Providing guidance or consulting to organizations on cloud computing topics can be really easy, or really tough. In the past most of the initial engagement was dedicated to training and building awareness with your customer. The next step was finding a high value, low risk application or service that could be moved to Infrastructure as a Service (IaaS) to solve an immediate problem, normally associated with disaster recovery or data backups.
As the years have continued, dynamics changed. On one hand, IT professionals and CIOs began to establish better knowledge of what virtualization, cloud computing, and outsourcing could do for their organization. CFOs became aware of the financial potential of virtualization and cloud computing, and a healthy dialog between IT, operations, business units, and the CFO.
The “Internet Age” has also driven global competition down to the local level, forcing nearly all organizations to respond more rapidly to business opportunities. If a business unit cannot rapidly respond to the opportunity, which may require product and service development, the opportunity can be lost far more quickly than in the past.
In the old days, procurement of IT resources could require a fairly lengthy cycle. In the Internet Age, if an IT procurement cycle takes > 6 months, there is probably little chance to effectively meet the greatly shortened development cycle competitors in other continents – or across the street may be able to fulfill.
With IaaS the procurement cycle of IT resources can be within minutes, allowing business units to spend far more time developing products, services, and solutions, rather than dealing with the frustration of being powerless to respond to short window opportunities. This is of course addressing the essential cloud characteristics of Rapid Elasticity and On-Demand Self-Service.
In addition to on-demand and elastic resources, IaaS has offered nearly all organizations the option of moving IT resources into either public or private cloud infrastructure. This has the benefit of allowing data center decommissioning, and re-commissioning into a virtual environment. The cost of operating data centers, maintaining data centers and IT equipment, and staffing data centers vs. outsourcing that infrastructure into a cloud is very interesting to CFOs, and a major justification for replacing physical data centers with virtual data centers.

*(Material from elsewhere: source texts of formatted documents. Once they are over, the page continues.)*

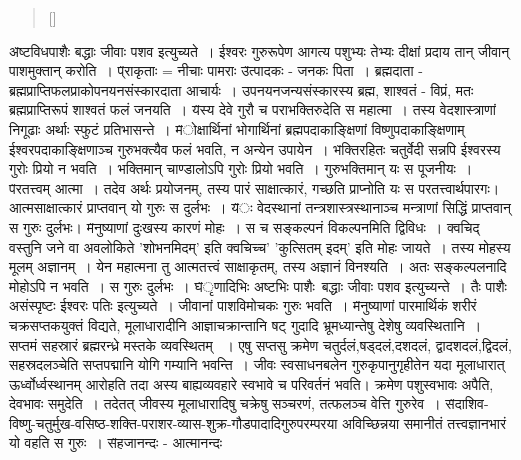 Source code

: \begin{verse}[\versewidth]
\end{verse}
{\fontsize{14}{16}\selectfont \v  अष्टविधपाशैः बद्धाः जीवाः पशव इत्युच्यते~। ईश्वरः गुरुरूपेण आगत्य पशुभ्यः तेभ्यः दीक्षां प्रदाय तान् जीवान्  पाशमुक्तान् करोति~। }
{\fontsize{14}{16}\selectfont \v प्राकृताः = नीचाः पामराः}
{\fontsize{14}{16}\selectfont \v  उत्पादकः - जनकः पिता~। ब्रह्मदाता - ब्रह्मप्राप्तिफलप्राकोपनयनसंस्कारदाता  आचार्यः~। उपनयनजन्यसंस्कारस्य ब्रह्म, शाश्वतं - विप्रं, मतः ब्रह्मप्राप्तिरूपं शाश्वतं फलं जनयति~।}
{\fontsize{14}{16}\selectfont \v  यस्य देवे गुरौ च पराभक्तिरुदेति स महात्मा~। तस्य वेदशास्त्राणां निगूढाः अर्थाः स्फुटं प्रतिभासन्ते~।}
{\fontsize{14}{16}\selectfont \v  मोक्षार्थिनां भोगार्थिनां ब्रह्मपदाकाङ्क्षिणां विष्णुपदाकाङ्क्षिणाम् ईश्वरपदाकाङ्क्षिणाञ्च गुरुभक्त्यैव फलं भवति,  न अन्येन उपायेन~।}
{\fontsize{14}{16}\selectfont \v  भक्तिरहितः चतुर्वेदी सन्नपि ईश्वरस्य गुरोः प्रियो न भवति~। भक्तिमान् चाण्डालोऽपि गुरोः प्रियो भवति~। गुरुभक्तिमान् यः स पूजनीयः~।  }
{\fontsize{14}{16}\selectfont \v  परतत्त्वम् आत्मा~। तदेव अर्थः प्रयोजनम्, तस्य पारं साक्षात्कारं, गच्छति प्राप्नोति यः स परतत्त्वार्थपारगः। आत्मसाक्षात्कारं प्राप्तवान् यो गुरुः स दुर्लभः~।}
{\fontsize{14}{16}\selectfont \v यः वेदस्थानां तन्त्रशास्त्रस्थानाञ्च मन्त्राणां सिद्धिं प्राप्तवान् स गुरुः दुर्लभः।}
{\fontsize{14}{16}\selectfont \v  मनुष्याणां दुःखस्य कारणं मोहः~। स च सङ्कल्पनं विकल्पनमिति द्विविधः~। क्वचिद् वस्तुनि जने वा अवलोकिते 'शोभनमिदम्' इति क्वचिच्च' 'कुत्सितम् इदम्' इति मोहः जायते~। तस्य मोहस्य मूलम् अज्ञानम्~। येन महात्मना तु आत्मतत्त्वं साक्षाकृतम्, तस्य अज्ञानं विनश्यति~। अतः सङ्कल्पलनादि मोहोऽपि न भवति~। स गुरुः दुर्लभः~।}
{\fontsize{14}{16}\selectfont \v घृणादिभिः अष्टभिः पाशैः\footB\  बद्धाः जीवाः पशव इत्युच्यन्ते~। तैः पाशैः असंस्पृष्टः ईश्वरः पतिः इत्युच्यते~। जीवानां पाशविमोचकः गुरुः भवति~।}
{\fontsize{14}{16}\selectfont \v  मनुष्याणां पारमार्थिकं शरीरं चक्रसप्तकयुक्तं विद्यते, मूलाधारादीनि आज्ञाचक्रान्तानि षट् गुदादि भ्रूमध्यान्तेषु देशेषु व्यवस्थितानि~। सप्तमं  सहस्रारं ब्रह्मरन्ध्रे मस्तके व्यवस्थितम् ~। एषु सप्तसु क्रमेण चतुर्दलं,षड्दलं,दशदलं, द्वादशदलं,द्विदलं, सहस्रदलञ्चेति सप्तपद्मानि योगि गम्यानि भवन्ति~। जीवः स्वसाधनबलेन गुरुकृपानुगृहीतेन यदा मूलाधारात् ऊर्ध्वोर्ध्वस्थानम् आरोहति तदा अस्य बाह्यव्यवहारे स्वभावे च परिवर्तनं भवति। क्रमेण पशुस्वभावः अपैति, देवभावः समुदेति~। तदेतत् जीवस्य मूलाधारादिषु चक्रेषु सञ्चरणं, तत्फलञ्च वेत्ति गुरुरेव~।}
{\fontsize{14}{16}\selectfont \v  सदाशिव-विष्णु-चतुर्मुख-वसिष्ठ-शक्ति-पराशर-व्यास-शुक्र-गौडपादादिगुरुपरम्परया अविच्छिन्नया समानीतं तत्त्वज्ञानभारं यो वहति स गुरुः~।}
{\fontsize{14}{16}\selectfont \v  सहजानन्दः - आत्मानन्दः}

The second dynamic, in addition to greater professional knowledge and awareness of cloud computing, is the fact we are starting to recruit cloud-aware employees graduating from universities and making their first steps into careers and workforce. With these “cloud savvy” young people comes deep experience with interoperable data, social media, big data, data analytics, and an intellectual separation between access devices and underlying IT infrastructure.
The Next Step in Cloud Evolution
OK, so we all are generally aware of the components of IaaS, Platform as a Service (PaaS), and Software as a Service (SaaS). Let’s have a quick review of some standout features supported or enabled by cloud:
- Increased standardization of applications
- Increased standardization of data bases
- Federation of security systems (Authentication and Authorization)
- Service busses
- Development of other common applications (GIS, collaboration, etc.)
- Transparency of underlying hardware
Now let’s consider the need for better, real-time, accurate decision support systems (DSS). Within any organization the value of a DSS is dependent on data integrity, data access (open data within/without an organization), and single-source data.
Frameworks for developing an effective DSS are certainly available, whether it is TOGAF, the US Federal Enterprise Architecture Framework (FEAF), interoperability frameworks, and service-oriented architectures (SOA). All are fully compatible with the tools made available within the basic cloud service delivery models (IaaS, PaaS, SaaS).
The Open Group (same organization which developed TOGAF) has responded with their model of a Cloud Computing Service Oriented Infrastructure (SOCCI) Framework. The SOCCI is identified as the marriage of a Service-Oriented Infrastructure and cloud computing. The SOCCI also incorporates aspects of TOGAF into the framework, which may drive more credibility into a SOCCI architectural development process.
The expected result of this effort is for existing organizations dealing with departmental “silos” of IT infrastructure, data, and applications, a level of interoperability and DSS development based on service-orientation, using a well-designed underlying cloud infrastructure. This data sharing can be extended beyond the (virtual) firewall to others in an organization’s trading or governmental community, resulting in DSS which will become closer and closer to an architecture vision based on the true value of data produced, or made available to an organization.
While we most certainly need IaaS, and the value of moving to virtual data centers is justified by itself, we will not truly benefit from the potential of cloud computing until we understand the potential of data produced and available to decision makers.
The opportunity will need a broad spectrum of contributors and participants with awareness and training in disciplines ranging from technical capabilities, to enterprise architecture, to service delivery, and governance acceptable to a cloud-enabled IT world.
For those who are eagerly consuming training and knowledge in the above skills and knowledge, the future is anything but cloudy. For those who believe in status quo, let’s hope you are close to pension and retirement, as this is your future.